Pictures paired with source code:
===============

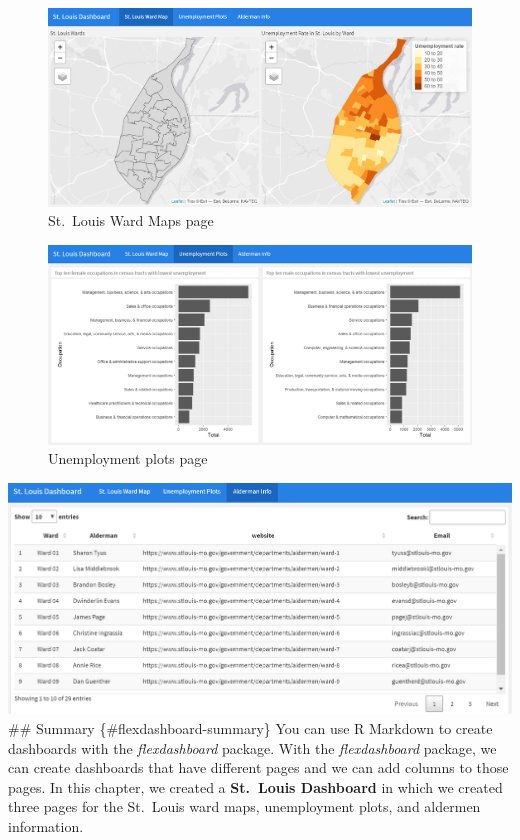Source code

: \documentclass[
  krantz2]{krantz}
\begin{document}
\begin{figure}
\centering
\includegraphics{images/stl_dashboard5.png}
\caption{St.~Louis Ward Maps page}
\end{figure}

\begin{figure}
\centering
\includegraphics{images/stl_dashboard6.png}
\caption{Unemployment plots page}
\end{figure}

\includegraphics{images/stl_dashboard7.png}
\#\# Summary \{\#flexdashboard-summary\}
You can use R Markdown to create dashboards with the \emph{flexdashboard} package. With the \emph{flexdashboard} package, we can create dashboards that have different pages and we can add columns to those pages. In this chapter, we created a \textbf{St.~Louis Dashboard} in which we created three pages for the St.~Louis ward maps, unemployment plots, and aldermen information.
\end{document}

===============

Required work:
Omit every picture, then write out the entries above exactly.

Solution to this task:
Source code

: \documentclass[
  krantz2]{krantz}
\begin{document}
\begin{figure}
\centering
\includegraphics{images/stl_dashboard5.png}
\caption{St.~Louis Ward Maps page}
\end{figure}

\begin{figure}
\centering
\includegraphics{images/stl_dashboard6.png}
\caption{Unemployment plots page}
\end{figure}

\includegraphics{images/stl_dashboard7.png}
\#\# Summary \{\#flexdashboard-summary\}
You can use R Markdown to create dashboards with the \emph{flexdashboard} package. With the \emph{flexdashboard} package, we can create dashboards that have different pages and we can add columns to those pages. In this chapter, we created a \textbf{St.~Louis Dashboard} in which we created three pages for the St.~Louis ward maps, unemployment plots, and aldermen information.
\end{document}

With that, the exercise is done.